第4話は歴史的な引っ掛かりはありませんでしたので、第3話に登場した朝鮮第17代王・孝宗(ヒョジョン:효종)について説明します。第4話も第3話に引き続き彼の治世です。
朝鮮王朝は第14代宣祖(ソンジョン:선조)から第18代顕宗(ヒョンジョン:현종)までは、清と日本という外敵の侵入によるダメージを受け、国力が急激に低下した時代でした。そして、第16代仁祖(インジョ:인조)の息子である孝宗(ヒョジョン)と、孝宗の息子である顕宗は何も出来なかった王として評価されています。
孝宗(ヒョジョン)は仁祖の次男で昭顕世子(ソヒョンセジャ:소현세자)の実の弟です。世子(セジャ:세자)になるまでは鳳林大君(ポンリムデグン:봉림대군)と呼ばれていました。
彼は兄とともに清の人質となり8年間を清で過ごしました。兄が親清派として清の文物を多くを学び帰国後の祖国復興に備えたのに対し、鳳林大君は反清として忸怩たる思いを抱えていました。
帰国後、兄の不審死により世子となり、父王の死とともに王位に着きました。そして、清を征伐する北伐(プクボル:북벌)政策を推し進めていきます。これには、本人の意志のみならず、少年期来の師父で儒学の大家・宋時烈(ソン・シヨル:송시열)の影響もありました。

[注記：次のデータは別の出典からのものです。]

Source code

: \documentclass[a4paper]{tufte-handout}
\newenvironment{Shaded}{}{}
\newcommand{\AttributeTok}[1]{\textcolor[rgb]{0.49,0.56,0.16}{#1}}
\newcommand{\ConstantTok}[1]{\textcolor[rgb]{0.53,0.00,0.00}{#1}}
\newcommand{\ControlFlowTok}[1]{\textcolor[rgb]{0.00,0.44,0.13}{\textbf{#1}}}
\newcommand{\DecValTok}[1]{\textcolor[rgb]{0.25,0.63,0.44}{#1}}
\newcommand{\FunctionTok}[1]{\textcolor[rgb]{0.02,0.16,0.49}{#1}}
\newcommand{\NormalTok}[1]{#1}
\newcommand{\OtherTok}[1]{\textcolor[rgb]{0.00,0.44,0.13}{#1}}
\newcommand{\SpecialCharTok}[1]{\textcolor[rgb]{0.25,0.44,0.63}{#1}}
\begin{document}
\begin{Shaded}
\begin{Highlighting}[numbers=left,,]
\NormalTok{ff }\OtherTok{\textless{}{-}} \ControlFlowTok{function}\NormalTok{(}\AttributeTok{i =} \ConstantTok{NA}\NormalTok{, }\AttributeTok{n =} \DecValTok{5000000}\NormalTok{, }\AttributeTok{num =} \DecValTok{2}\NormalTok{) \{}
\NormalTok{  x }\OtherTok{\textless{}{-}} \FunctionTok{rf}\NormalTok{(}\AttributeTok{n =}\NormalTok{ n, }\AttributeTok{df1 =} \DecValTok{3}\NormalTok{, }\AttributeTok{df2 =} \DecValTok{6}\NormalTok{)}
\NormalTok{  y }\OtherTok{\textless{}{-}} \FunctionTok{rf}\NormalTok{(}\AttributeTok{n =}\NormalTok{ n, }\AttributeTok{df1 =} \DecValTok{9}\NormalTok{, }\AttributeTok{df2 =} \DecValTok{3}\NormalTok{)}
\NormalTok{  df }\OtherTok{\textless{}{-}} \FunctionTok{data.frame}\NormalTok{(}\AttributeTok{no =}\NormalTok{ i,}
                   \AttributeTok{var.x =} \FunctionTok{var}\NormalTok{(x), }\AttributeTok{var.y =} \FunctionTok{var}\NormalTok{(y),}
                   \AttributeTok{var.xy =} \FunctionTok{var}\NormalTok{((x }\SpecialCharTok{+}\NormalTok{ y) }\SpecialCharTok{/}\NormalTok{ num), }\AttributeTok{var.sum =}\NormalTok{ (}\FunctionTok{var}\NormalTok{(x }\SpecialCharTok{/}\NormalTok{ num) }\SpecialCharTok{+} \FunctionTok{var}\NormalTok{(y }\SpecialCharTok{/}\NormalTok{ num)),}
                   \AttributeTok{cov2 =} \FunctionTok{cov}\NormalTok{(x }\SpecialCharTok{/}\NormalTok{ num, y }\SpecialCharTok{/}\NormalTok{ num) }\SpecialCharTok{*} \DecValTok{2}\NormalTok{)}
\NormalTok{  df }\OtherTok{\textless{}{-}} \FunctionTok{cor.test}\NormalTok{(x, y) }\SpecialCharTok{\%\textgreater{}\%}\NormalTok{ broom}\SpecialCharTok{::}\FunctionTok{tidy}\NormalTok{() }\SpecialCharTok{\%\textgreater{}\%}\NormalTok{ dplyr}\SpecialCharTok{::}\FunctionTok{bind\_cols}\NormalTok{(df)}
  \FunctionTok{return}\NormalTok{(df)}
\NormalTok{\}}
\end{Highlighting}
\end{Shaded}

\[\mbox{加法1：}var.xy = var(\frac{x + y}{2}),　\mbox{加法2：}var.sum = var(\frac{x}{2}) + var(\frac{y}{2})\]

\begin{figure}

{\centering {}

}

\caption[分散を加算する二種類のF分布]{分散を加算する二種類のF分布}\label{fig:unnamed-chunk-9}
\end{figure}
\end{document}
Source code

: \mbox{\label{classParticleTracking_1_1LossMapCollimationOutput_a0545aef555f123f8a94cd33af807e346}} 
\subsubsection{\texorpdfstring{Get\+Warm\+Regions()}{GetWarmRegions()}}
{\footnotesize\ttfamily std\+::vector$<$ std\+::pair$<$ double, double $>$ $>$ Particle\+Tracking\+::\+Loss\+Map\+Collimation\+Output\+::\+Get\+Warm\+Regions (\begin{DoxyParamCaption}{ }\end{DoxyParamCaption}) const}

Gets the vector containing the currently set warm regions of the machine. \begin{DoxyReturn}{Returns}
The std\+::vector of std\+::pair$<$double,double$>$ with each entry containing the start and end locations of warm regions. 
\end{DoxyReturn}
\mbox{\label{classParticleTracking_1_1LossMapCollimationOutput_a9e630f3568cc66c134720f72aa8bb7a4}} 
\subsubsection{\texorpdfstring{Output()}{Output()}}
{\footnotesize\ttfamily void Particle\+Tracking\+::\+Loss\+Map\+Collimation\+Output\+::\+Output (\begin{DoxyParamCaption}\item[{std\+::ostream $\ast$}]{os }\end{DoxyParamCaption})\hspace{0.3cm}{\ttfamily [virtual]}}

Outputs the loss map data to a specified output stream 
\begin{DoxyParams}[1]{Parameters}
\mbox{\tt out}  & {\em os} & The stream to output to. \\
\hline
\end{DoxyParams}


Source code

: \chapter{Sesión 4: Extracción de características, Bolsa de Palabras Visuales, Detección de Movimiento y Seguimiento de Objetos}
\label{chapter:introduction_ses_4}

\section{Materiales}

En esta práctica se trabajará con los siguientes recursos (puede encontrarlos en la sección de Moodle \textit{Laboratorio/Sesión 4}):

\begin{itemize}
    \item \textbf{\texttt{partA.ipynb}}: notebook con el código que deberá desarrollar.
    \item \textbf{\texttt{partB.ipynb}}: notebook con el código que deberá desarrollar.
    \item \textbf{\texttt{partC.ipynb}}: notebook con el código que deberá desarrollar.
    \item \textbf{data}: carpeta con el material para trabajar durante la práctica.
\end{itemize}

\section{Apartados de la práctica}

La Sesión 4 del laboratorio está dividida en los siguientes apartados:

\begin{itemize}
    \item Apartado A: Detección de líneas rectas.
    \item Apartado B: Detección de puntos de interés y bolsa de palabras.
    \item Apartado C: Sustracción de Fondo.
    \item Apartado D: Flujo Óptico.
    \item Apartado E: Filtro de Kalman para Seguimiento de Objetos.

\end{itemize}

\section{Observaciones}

イ・ビョンフン監督はトンイでも馬医でもなぜか宋時烈を登場させないのですが、彼はこの時代の超大物です。つい十数年前まで韓国では同じ姓で同じ本貫の者どうしは結婚出来なかったのですが、本来あった儒教の教えを厳格化し近年までルール付けたのが彼でした。
詳しくはコチラ → 宋時烈(ソン・シヨル)と不娶同姓
北伐には名分はあるものの、いくら朝鮮が軍事を強化しても清に対抗できるレベルには到達しませんでした。ましてや、一度壊滅的なダメージを受けていたため、号令だけが虚しく響きました。
また、昭顕世子(ソヒョンセジャ)の子息が複数名いたにもかかわらず世子を経て王になったことからもわかるように、彼は常に宗統(チョントン:종통)の問題を抱えていました。そもそも父王も神輿に乗せられて一介の王族から王になった人でしたので、王としての正当性が著しく弱かったのです。
経済施策においては多少評価される部分はあるものの、結局、孝宗(ヒョジョン)は何も出来なかった王であり11年の治世の評価も芳しくありません。
そして、受け継がれるべきでないこの王権の弱体化は息子・顕宗(ヒョンジョン)にも自然と受け継がれていくこととなります。